Task input –
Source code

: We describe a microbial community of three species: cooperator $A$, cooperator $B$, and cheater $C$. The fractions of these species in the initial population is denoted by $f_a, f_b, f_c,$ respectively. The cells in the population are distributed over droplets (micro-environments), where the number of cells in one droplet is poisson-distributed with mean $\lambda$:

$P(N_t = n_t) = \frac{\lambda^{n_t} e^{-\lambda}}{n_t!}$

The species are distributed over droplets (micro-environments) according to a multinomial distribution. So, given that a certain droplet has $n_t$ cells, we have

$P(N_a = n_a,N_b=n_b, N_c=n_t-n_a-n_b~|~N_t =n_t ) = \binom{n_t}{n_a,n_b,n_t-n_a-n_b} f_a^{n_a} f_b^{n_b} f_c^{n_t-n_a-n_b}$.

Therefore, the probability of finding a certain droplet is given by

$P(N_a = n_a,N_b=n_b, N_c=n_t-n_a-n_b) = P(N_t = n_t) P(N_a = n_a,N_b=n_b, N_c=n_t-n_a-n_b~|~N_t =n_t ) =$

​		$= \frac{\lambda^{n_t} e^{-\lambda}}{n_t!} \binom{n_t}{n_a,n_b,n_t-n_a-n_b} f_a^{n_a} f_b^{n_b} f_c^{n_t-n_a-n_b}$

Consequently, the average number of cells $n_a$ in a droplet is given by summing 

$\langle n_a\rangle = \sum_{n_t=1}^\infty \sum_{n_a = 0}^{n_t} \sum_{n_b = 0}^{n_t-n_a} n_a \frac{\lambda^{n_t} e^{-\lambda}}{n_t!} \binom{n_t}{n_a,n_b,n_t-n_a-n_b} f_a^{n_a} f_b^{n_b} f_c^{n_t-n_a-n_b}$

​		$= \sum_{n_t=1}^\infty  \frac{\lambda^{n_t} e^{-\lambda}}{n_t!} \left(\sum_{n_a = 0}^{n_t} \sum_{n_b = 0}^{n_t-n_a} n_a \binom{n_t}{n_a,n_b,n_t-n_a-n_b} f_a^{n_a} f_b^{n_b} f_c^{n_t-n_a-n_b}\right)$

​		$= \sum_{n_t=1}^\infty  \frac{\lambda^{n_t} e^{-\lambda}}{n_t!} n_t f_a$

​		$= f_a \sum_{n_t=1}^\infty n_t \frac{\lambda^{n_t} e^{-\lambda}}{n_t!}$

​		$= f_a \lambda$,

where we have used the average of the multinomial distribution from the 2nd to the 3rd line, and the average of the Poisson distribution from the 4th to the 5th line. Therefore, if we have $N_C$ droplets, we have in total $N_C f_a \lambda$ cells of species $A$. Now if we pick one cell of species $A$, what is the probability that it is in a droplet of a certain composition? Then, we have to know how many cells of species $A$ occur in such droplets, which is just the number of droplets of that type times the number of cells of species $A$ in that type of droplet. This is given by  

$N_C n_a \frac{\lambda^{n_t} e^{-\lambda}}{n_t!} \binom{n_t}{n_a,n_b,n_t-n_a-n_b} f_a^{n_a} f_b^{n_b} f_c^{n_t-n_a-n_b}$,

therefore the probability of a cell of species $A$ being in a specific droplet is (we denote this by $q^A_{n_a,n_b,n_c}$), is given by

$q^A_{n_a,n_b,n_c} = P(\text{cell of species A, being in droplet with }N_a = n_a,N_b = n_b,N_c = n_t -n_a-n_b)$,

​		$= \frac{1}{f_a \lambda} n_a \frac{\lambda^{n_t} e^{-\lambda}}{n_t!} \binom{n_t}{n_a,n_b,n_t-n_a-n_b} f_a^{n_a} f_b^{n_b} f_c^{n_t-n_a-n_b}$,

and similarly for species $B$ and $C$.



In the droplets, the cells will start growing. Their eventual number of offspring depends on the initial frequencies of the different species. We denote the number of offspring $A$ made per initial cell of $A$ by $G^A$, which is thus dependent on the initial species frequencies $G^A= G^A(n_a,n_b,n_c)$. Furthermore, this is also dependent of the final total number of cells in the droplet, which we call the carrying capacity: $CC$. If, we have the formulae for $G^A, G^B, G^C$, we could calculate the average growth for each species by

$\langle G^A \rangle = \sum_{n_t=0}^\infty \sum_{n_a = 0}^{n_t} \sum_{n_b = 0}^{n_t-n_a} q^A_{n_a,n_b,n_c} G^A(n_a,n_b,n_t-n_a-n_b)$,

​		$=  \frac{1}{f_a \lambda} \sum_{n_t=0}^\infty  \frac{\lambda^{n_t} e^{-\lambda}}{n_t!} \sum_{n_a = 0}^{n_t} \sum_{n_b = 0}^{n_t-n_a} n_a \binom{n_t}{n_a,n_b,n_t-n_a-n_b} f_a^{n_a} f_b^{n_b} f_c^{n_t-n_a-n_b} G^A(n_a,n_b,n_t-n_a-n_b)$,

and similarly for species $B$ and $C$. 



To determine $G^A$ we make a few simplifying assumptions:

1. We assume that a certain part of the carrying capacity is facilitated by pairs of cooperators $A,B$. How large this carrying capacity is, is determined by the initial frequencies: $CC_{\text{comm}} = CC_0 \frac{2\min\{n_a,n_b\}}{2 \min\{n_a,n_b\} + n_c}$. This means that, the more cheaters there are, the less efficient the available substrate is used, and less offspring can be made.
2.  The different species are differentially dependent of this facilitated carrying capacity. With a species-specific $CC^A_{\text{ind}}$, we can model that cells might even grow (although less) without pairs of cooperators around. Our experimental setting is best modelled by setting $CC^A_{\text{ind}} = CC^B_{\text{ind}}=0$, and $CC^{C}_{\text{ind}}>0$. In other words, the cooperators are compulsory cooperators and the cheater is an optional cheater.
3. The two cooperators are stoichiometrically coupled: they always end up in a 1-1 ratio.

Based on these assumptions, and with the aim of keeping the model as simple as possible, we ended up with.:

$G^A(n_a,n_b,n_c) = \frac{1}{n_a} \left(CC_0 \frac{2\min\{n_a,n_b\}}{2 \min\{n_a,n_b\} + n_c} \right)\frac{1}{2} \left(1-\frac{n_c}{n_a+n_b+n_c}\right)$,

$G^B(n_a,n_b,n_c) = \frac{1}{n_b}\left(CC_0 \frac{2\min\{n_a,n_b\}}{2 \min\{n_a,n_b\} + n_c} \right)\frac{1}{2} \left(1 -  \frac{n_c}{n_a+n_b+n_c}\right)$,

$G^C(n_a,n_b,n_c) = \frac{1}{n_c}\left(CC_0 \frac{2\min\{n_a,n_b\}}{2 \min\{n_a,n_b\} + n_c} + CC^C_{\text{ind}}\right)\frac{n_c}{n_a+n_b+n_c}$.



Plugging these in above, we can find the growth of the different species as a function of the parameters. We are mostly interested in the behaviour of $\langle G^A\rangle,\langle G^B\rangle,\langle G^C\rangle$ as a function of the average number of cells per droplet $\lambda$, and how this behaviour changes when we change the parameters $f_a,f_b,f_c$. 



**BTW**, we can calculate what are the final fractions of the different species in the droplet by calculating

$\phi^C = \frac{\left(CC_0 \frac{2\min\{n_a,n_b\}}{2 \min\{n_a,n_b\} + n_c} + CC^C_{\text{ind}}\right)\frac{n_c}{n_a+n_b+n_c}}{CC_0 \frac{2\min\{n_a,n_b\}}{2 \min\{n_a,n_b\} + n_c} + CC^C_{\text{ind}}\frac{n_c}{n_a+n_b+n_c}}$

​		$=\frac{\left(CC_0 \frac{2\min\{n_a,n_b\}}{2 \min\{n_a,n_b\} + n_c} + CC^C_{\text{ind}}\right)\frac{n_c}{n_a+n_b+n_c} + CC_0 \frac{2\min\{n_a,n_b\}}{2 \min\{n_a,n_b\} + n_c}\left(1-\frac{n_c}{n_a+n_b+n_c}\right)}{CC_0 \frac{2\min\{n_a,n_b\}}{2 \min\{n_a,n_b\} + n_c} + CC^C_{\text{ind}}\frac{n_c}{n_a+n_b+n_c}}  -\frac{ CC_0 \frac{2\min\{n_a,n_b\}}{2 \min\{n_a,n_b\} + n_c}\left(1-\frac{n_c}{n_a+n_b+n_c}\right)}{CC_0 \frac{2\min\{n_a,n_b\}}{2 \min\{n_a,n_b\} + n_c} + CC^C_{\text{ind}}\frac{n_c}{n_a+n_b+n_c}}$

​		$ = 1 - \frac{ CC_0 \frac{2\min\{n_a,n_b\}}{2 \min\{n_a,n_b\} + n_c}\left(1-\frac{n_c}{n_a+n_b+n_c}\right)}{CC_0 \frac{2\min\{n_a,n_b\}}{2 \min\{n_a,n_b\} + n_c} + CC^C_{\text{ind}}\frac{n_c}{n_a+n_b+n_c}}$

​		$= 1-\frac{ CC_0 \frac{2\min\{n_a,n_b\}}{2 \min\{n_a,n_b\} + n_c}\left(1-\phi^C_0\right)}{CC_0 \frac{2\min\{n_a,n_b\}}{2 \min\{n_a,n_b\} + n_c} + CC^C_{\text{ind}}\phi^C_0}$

What is being asked –
From the very first line of the data through the line with "Consequently, the average" in it, please reproduce each line exactly and output nothing more.

Written response –
Source code

: We describe a microbial community of three species: cooperator $A$, cooperator $B$, and cheater $C$. The fractions of these species in the initial population is denoted by $f_a, f_b, f_c,$ respectively. The cells in the population are distributed over droplets (micro-environments), where the number of cells in one droplet is poisson-distributed with mean $\lambda$:

$P(N_t = n_t) = \frac{\lambda^{n_t} e^{-\lambda}}{n_t!}$

The species are distributed over droplets (micro-environments) according to a multinomial distribution. So, given that a certain droplet has $n_t$ cells, we have

$P(N_a = n_a,N_b=n_b, N_c=n_t-n_a-n_b~|~N_t =n_t ) = \binom{n_t}{n_a,n_b,n_t-n_a-n_b} f_a^{n_a} f_b^{n_b} f_c^{n_t-n_a-n_b}$.

Therefore, the probability of finding a certain droplet is given by

$P(N_a = n_a,N_b=n_b, N_c=n_t-n_a-n_b) = P(N_t = n_t) P(N_a = n_a,N_b=n_b, N_c=n_t-n_a-n_b~|~N_t =n_t ) =$

​		$= \frac{\lambda^{n_t} e^{-\lambda}}{n_t!} \binom{n_t}{n_a,n_b,n_t-n_a-n_b} f_a^{n_a} f_b^{n_b} f_c^{n_t-n_a-n_b}$

Consequently, the average number of cells $n_a$ in a droplet is given by summing 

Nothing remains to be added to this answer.